The revised system also takes cognisance that the new generation of students lacks the social ability and standing to knock on lecturers’ doors and demand additional tuition because they had not followed the lesson in class.
The outcome was a 35% decrease in the drop-out rate for the introductory maths course and Georgia State University now exclusively offers this course in the new format.
Peer tutors, Panther retention grants
Another innovation was introducing peer tutors.

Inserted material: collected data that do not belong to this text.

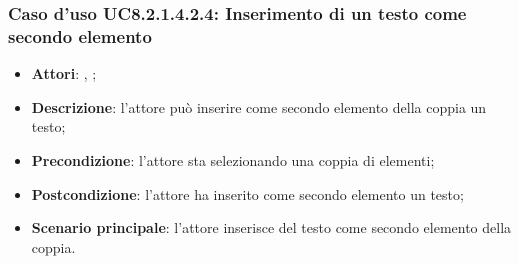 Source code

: 		\subsubsection{Caso d'uso UC8.2.1.4.2.4: Inserimento di un testo come secondo elemento}
		\label{UC8.2.1.4.2.4}
		\begin{itemize}
			\item \textbf{Attori}: \uau, \uaupro;
			\item \textbf{Descrizione}: l'attore può inserire come secondo elemento della coppia un testo;
			\item \textbf{Precondizione}: l'attore sta selezionando una coppia di elementi;
			\item \textbf{Postcondizione}: l'attore ha inserito come secondo elemento un testo;
			\item \textbf{Scenario principale}: l'attore inserisce del testo come secondo elemento della coppia.
		\end{itemize}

Big data can equally identify struggling students as those excelling in courses and the university has devised a system that links weaker students with their stronger peers as a resource base.
The method again addresses the social ability issue where students are unlikely to demand attention from lecturers, but can more easily approach their peers for help.
Renick said the last element of the approach was the Panther retention grants, named for the university’s mascot and logo.
The university recognises students are dropping out virtually within touching distance of graduation because of finance – often amounts less than US$1,000, but still too much to pay at that point in their lives.
The retention grants assist with these outstanding payments, allowing students to complete their studies, with Renick indicating the return on investment was more than 200%.
Outcomes
Consequently, in the past decade the university has boosted its retention rates; lifted the credit hours students earned during a semester; and decreased the time required to complete degree by an average half-semester, thus triggering substantial savings within the US economy – and has received national recognition for its initiative.
More significantly there has been a 30% hike in degree conferrals when student intake has only risen 3% to 4%, “and the impact is more significantly felt among lower income, first-generation students where we are now seeing escalated levels of graduates by ethnicity”.
Big data also allows the university to track students across the country and Renick does not consider a student who left Georgia State University and completed their degree elsewhere as a failed student.
He encouraged South Africa to apply the same logic and collate data to better track students in their academic careers.
“The bottom line is, this approach has levelled the playing fields. These programmes can make a difference by systemically looking at the student experience and thus boosting the graduation rates, particularly among lower-income, disadvantaged students,” Renick concluded.